Sesampainya diluar Abi tertawa terbahak bahak, sampai pipinya sakit. Dia tertawa sepuasnya karena dari tadi dia sudah menahan diri didalam. Bukan hanya pipinya yang sakit tapi juga perutnya. Sedangkan Tanaka melipat kedua tangan dan memanyunkan bibir. Marah begitu maksud nya.

"Tidak mau tau pokoknya hapus!!" ucap Tan tanpa sudi melihat kakaknya yang masih terus menertawai nya

" Hei, jangan, ini seni namanya hahaha" jawab Abi yang masih bisa tertawa, tidak mengerti kondisi seperti nya

" Seni apa nya, begini kah cara Abimanyu Narashima seorang Photografer profesional bekerja? Bahkan hasilnya tidak jauh lebih baik dari ku?" omel Tan yang mulai meragukan kemampuan seorang Abimanyu Narashima

" Oh benar kah? Coba tunjukkan pada ku kkkk" Abi menantang Tan dengan masih mencoba menahan tawanya.

" Sini aku yang mengambil fotomu, kau berdiri lah disana" Tanaka menerima tantangan kakaknya, dia menunjukkan tempat terbaik untuk jadi latarbelakang fotonya, mencoba menunjukkan bakatnya. Abi sih hanya mengikuti saja berpose sebaik mungkin, ingin melihat sejauh mana bakat adiknya itu.

" Sudah-sudah disitu saja" kemudian Tan mengambil gambar dengan kamera Abi, mencoba mengambil dari angle terbaik.

" Nah begini kan bagus" ujarnya Tanaka kembali memeriksa hasilnya. Penasaran dengan hasilnya Abi juga mengeceknya.

"Ini sih memang aku nya saja yang tampan" sombong sekali manusia satu ini batin Tanaka, mendengar ucapan Abi

" Hah sudahlah aku kesal!, Aku bosan!!" Tanaka mengembalikan kamera Abi dan pergi menuju mobil , meninggalkan Abi dibelakang.

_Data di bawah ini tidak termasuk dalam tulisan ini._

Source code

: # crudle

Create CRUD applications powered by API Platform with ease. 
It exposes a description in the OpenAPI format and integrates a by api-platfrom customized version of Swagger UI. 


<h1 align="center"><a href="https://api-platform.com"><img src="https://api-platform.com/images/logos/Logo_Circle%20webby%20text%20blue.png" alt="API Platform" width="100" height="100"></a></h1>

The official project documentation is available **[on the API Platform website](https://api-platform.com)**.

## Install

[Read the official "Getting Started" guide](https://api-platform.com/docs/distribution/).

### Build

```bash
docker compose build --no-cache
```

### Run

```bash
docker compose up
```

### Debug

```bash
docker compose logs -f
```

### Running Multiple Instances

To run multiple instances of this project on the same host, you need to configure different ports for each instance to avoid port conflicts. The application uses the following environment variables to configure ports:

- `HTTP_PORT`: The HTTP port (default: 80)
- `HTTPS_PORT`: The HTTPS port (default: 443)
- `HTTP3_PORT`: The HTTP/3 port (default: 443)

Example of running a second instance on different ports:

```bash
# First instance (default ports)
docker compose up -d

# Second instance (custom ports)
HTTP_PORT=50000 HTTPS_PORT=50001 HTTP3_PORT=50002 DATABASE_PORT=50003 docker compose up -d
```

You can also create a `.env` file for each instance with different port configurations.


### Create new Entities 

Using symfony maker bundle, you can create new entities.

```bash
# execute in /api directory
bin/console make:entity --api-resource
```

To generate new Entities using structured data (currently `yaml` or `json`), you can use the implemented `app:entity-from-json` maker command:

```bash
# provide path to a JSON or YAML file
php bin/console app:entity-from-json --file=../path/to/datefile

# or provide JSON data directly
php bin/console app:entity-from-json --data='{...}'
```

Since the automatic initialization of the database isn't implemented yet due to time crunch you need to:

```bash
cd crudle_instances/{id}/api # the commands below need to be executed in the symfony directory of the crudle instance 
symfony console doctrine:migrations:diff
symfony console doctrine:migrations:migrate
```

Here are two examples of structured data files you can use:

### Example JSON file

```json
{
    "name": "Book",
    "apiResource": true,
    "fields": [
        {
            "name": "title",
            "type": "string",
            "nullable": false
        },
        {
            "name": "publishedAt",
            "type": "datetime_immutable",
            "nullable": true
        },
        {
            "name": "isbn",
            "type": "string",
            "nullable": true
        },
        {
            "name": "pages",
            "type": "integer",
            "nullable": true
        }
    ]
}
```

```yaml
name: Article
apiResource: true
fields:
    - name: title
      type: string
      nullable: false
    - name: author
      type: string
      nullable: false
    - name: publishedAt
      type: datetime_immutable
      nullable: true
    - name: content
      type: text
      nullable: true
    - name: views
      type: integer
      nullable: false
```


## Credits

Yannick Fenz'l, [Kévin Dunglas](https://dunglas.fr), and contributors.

Tapi belum sempat kakinya melangkah jauh, tiba tiba dadanya sesak, nafas nya tersendat dan pandangan nya kabur, hampir saja dia mencium tanah, beruntung tangan kekar milik Abi segera menangkap tubuh adiknya itu, Abi yang mengamati jalan Tanaka sedikit goyah pun tidak berpikir panjang hingga berhasil mencegah adiknya terluka.

" Kau tidak apa-apa? Tan!" Abi tampak begitu khawatir menggoyangkan bahu adiknya, agar tetap terjaga.

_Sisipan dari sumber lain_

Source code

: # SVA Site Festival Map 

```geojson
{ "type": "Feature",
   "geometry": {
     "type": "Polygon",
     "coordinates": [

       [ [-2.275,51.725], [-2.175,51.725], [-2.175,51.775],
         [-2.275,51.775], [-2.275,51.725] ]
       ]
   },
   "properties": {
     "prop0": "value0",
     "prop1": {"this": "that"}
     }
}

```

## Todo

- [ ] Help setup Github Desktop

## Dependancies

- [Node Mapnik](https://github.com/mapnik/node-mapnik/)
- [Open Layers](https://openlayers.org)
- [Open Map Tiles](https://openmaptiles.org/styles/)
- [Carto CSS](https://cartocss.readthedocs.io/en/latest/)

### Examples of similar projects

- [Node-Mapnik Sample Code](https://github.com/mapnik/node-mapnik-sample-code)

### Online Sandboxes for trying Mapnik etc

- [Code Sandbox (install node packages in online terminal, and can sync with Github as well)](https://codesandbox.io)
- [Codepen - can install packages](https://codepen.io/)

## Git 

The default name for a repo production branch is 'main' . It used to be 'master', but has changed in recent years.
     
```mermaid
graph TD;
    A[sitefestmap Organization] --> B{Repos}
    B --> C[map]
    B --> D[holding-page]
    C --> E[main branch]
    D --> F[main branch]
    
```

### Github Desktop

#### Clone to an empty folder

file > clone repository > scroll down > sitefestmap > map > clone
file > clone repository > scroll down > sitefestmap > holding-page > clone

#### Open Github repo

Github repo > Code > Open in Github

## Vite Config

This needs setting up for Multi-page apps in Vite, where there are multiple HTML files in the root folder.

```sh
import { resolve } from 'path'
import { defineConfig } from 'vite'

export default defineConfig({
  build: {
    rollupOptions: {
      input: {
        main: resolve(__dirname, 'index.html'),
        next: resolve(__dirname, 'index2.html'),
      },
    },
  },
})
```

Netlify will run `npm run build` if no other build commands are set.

" Da...daku se...sak, " jawab Tan terbata.

" Sudah naiklah" Abi membungkuk kan badan nya dan menggendong Tanaka dipunggung nya. Kemudian segera merebahkan Tanaka dikursi mobil.

" Ini minum dulu obat mu" memilih obat yang dapat membantu pernafasan Tan, dia tahu karena dia diberi tahu kak Win, seisi rumah juga tau. Agar jika kak win tidak sedang dirumah saat Tan kambuh, mereka bisa menolong Tan. Dengan bantuan air putih Tan menelan obat itu.
" Kau pasti terlalu lelah, lebih baik kita pulang saja ya" tanya Abi

" Tidak mau" jawab pelan Tan. Abi mengusap rambut nya kasar bingung apa yang harus dilakukan.

Lalu dia melihat jam tangannya, ternyata sudah waktunya untuk makan siang, sedikit terlambat sih sebenarnya mungkin itu sebabnya, Tan kambuh. Karena lelah dan belum makan serta minum obat.

" Ya sudah kita makan dulu, direstoran terdekat, kau harus minum obat. Tidur lah dulu, aku akan mencari restoran terdekat"

Sementara Tan mengangguk saja, dia tidak mau mempersulit Abi, dan berakhir pulang ke rumah, yang dia ingin sekarang refreshing.
Abi pun kembali melajukan si kuda besi menuju restoran terdekat.

Dalam perjalanan Tan sudah tertidur. Wajah damai dengan mata terpejam itu membuat abi sedikit lega. Hingga lengkungan keatas terpampang dibibir Abi.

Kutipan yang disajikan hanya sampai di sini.